- **Action item**
Check each line of the entries below for the word "features", and copy the lines that have it.

[Source texts of formatted documents]
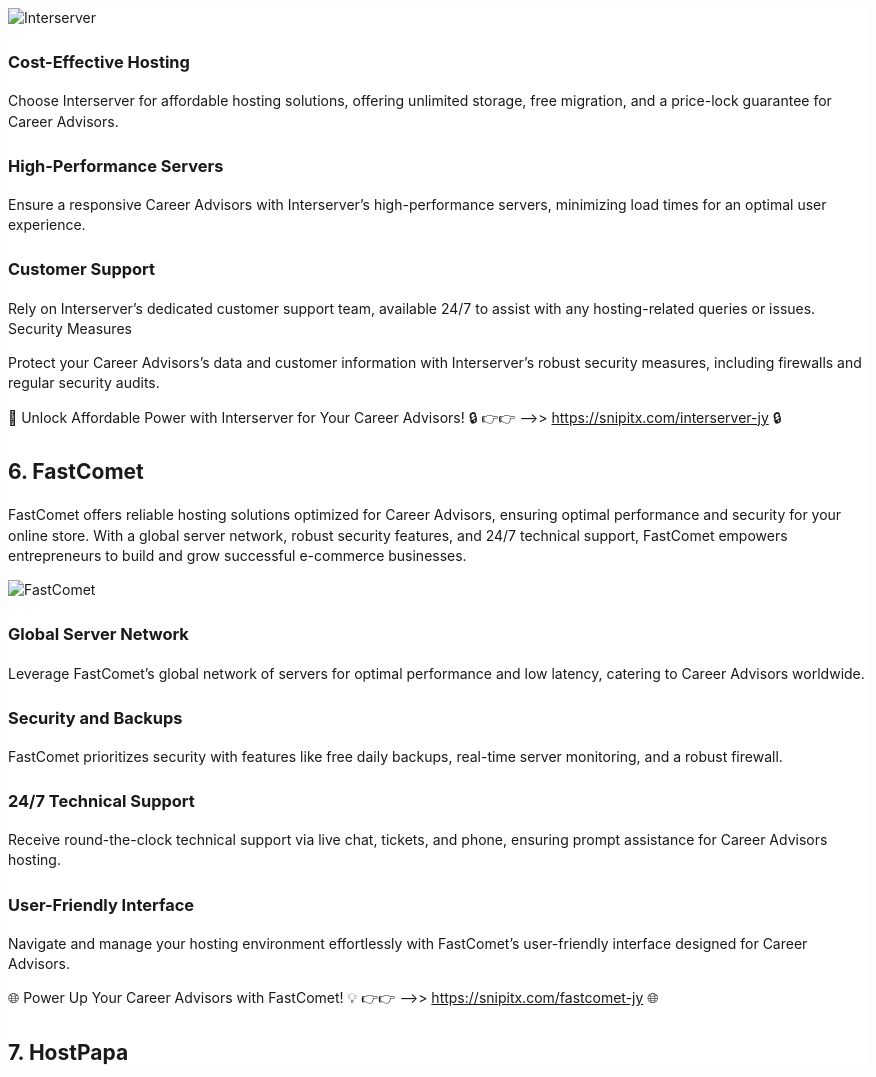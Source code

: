 ![Interserver](https://i.imgur.com/OM5dOEW.jpeg "Interserver Hosting")

### Cost-Effective Hosting
Choose Interserver for affordable hosting solutions, offering unlimited storage, free migration, and a price-lock guarantee for Career Advisors.

### High-Performance Servers
Ensure a responsive Career Advisors with Interserver’s high-performance servers, minimizing load times for an optimal user experience.

### Customer Support
Rely on Interserver’s dedicated customer support team, available 24/7 to assist with any hosting-related queries or issues.
Security Measures

Protect your Career Advisors’s data and customer information with Interserver’s robust security measures, including firewalls and regular security audits.

💸 Unlock Affordable Power with Interserver for Your Career Advisors! 🔒
👉👉 -->> https://snipitx.com/interserver-jy 🔒

## 6. FastComet

FastComet offers reliable hosting solutions optimized for Career Advisors, ensuring optimal performance and security for your online store. With a global server network, robust security features, and 24/7 technical support, FastComet empowers entrepreneurs to build and grow successful e-commerce businesses.

![FastComet](https://i.imgur.com/7qgXuWp.png "FastComet Hosting")

### Global Server Network
Leverage FastComet’s global network of servers for optimal performance and low latency, catering to Career Advisors worldwide.

### Security and Backups
FastComet prioritizes security with features like free daily backups, real-time server monitoring, and a robust firewall.

### 24/7 Technical Support
Receive round-the-clock technical support via live chat, tickets, and phone, ensuring prompt assistance for Career Advisors hosting.

### User-Friendly Interface
Navigate and manage your hosting environment effortlessly with FastComet’s user-friendly interface designed for Career Advisors.

🌐 Power Up Your Career Advisors with FastComet! 💡
👉👉 -->> https://snipitx.com/fastcomet-jy 🌐

## 7. HostPapa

- **Answer for the task**
FastComet offers reliable hosting solutions optimized for Career Advisors, ensuring optimal performance and security for your online store. With a global server network, robust security features, and 24/7 technical support, FastComet empowers entrepreneurs to build and grow successful e-commerce businesses.
FastComet prioritizes security with features like free daily backups, real-time server monitoring, and a robust firewall.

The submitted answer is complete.